| REQUIREMENT |
Please quote exactly the lines below from the line containing "clone the repo locally" to the line containing "password: password", both lines included, and nothing else.

+---+

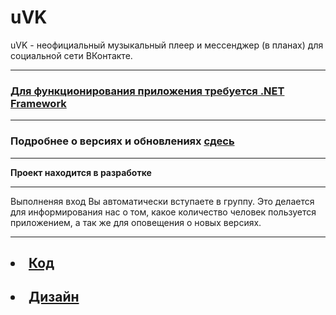 # uVK
uVK - неофициальный музыкальный плеер и мессенджер (в планах)  для социальной сети ВКонтакте.
<hr>
<h3><a href="https://www.microsoft.com/ru-RU/download/details.aspx?id=17851">Для функционирования приложения требуется .NET Framework</a></h3>
<hr>
<h3> Подробнее о версиях и обновлениях <a href="https://github.com/h10ne/uVK/releases">сдесь</a> </h3>
<hr>
<b>Проект находится в разработке</b>
<hr>
Выполненяя вход Вы автоматически вступаете в группу. Это делается для информирования нас о том, какое количество человек пользуется приложением, а так же для оповещения о новых версиях.
<hr>
</hr>
<h2><li><a href="https://github.com/h10ne">Код</a></li></h2>
<h2><li><a href="https://github.com/dr0b99">Дизайн</a></li></h2>

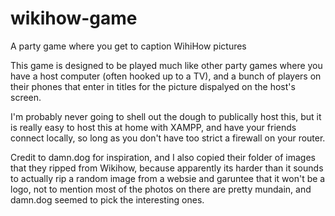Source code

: # wikihow-game
A party game where you get to caption WihiHow pictures

This game is designed to be played much like other party games where you have a host computer (often hooked up to a TV), and a bunch of players on their phones that enter in titles for the picture dispalyed on the host's screen.

I'm probably never going to shell out the dough to publically host this, but it is really easy to host this at home with XAMPP, and have your friends connect locally, so long as you don't have too strict a firewall on your router.

Credit to damn.dog for inspiration, and I also copied their folder of images that they ripped from Wikihow, because apparently its harder than it sounds to actually rip a random image from a websie and garuntee that it won't be a logo, not to mention most of the photos on there are pretty mundain, and damn.dog seemed to pick the interesting ones.
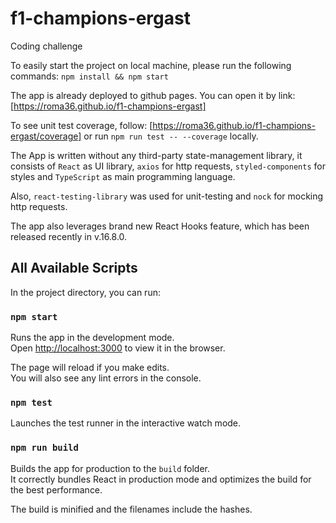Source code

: # f1-champions-ergast
Coding challenge

To easily start the project on local machine, please run the following commands: `npm install && npm start`

The app is already deployed to github pages. You can open it by link: [https://roma36.github.io/f1-champions-ergast]

To see unit test coverage, follow: [https://roma36.github.io/f1-champions-ergast/coverage] or run `npm run test -- --coverage` locally.

The App is written without any third-party state-management library, it consists of `React` as UI library, `axios` for http requests, `styled-components` for styles and `TypeScript` as main programming language.

Also, `react-testing-library` was used for unit-testing and `nock` for mocking http requests.

The app also leverages brand new React Hooks feature, which has been released recently in v.16.8.0.
 

## All Available Scripts

In the project directory, you can run:

### `npm start`

Runs the app in the development mode.<br>
Open [http://localhost:3000](http://localhost:3000) to view it in the browser.

The page will reload if you make edits.<br>
You will also see any lint errors in the console.

### `npm test`

Launches the test runner in the interactive watch mode.<br>

### `npm run build`

Builds the app for production to the `build` folder.<br>
It correctly bundles React in production mode and optimizes the build for the best performance.

The build is minified and the filenames include the hashes.<br>
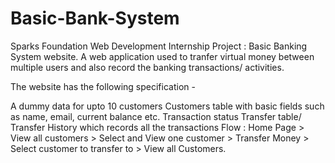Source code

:# Basic-Bank-System

Sparks Foundation Web Development Internship Project : Basic Banking System website. A web application used to tranfer virtual money between multiple users and also record the banking transactions/ activities.

The website has the following specification -

A dummy data for upto 10 customers
Customers table with basic fields such as name, email, current balance etc.
Transaction status
Transfer table/ Transfer History which records all the transactions
Flow : Home Page > View all customers > Select and View one customer > Transfer Money > Select customer to transfer to > View all Customers.
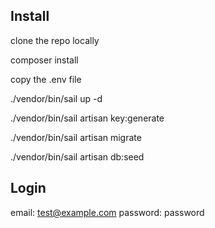 

## Install

clone the repo locally

composer install

copy the .env file

./vendor/bin/sail up -d

./vendor/bin/sail artisan key:generate

./vendor/bin/sail artisan migrate

./vendor/bin/sail artisan db:seed

## Login

email: test@example.com
password: password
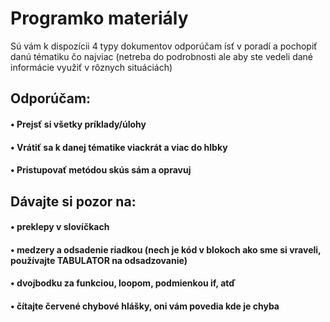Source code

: # Programko materiály

Sú vám k dispozícii 4 typy dokumentov odporúčam ísť v poradí a pochopiť danú tématiku čo najviac (netreba do podrobnosti ale aby ste vedeli dané informácie využiť v rôznych situáciách) 

## Odporúčam:
  #### • Prejsť si všetky príklady/úlohy
  #### • Vrátiť sa k danej tématike viackrát a viac do hlbky
  #### • Pristupovať metódou skús sám a opravuj

## Dávajte si pozor na:
  #### • preklepy v slovíčkach
  #### • medzery a odsadenie riadkou (nech je kód v blokoch ako sme si vraveli, používajte TABULATOR na odsadzovanie)
  #### • dvojbodku za funkciou, loopom, podmienkou if, atď
  #### • čítajte červené chybové hlášky, oni vám povedia kde je chyba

+---+

| SOLUTION TO THE EXERCISE |
clone the repo locally

composer install

copy the .env file

./vendor/bin/sail up -d

./vendor/bin/sail artisan key:generate

./vendor/bin/sail artisan migrate

./vendor/bin/sail artisan db:seed

## Login

email: test@example.com
password: password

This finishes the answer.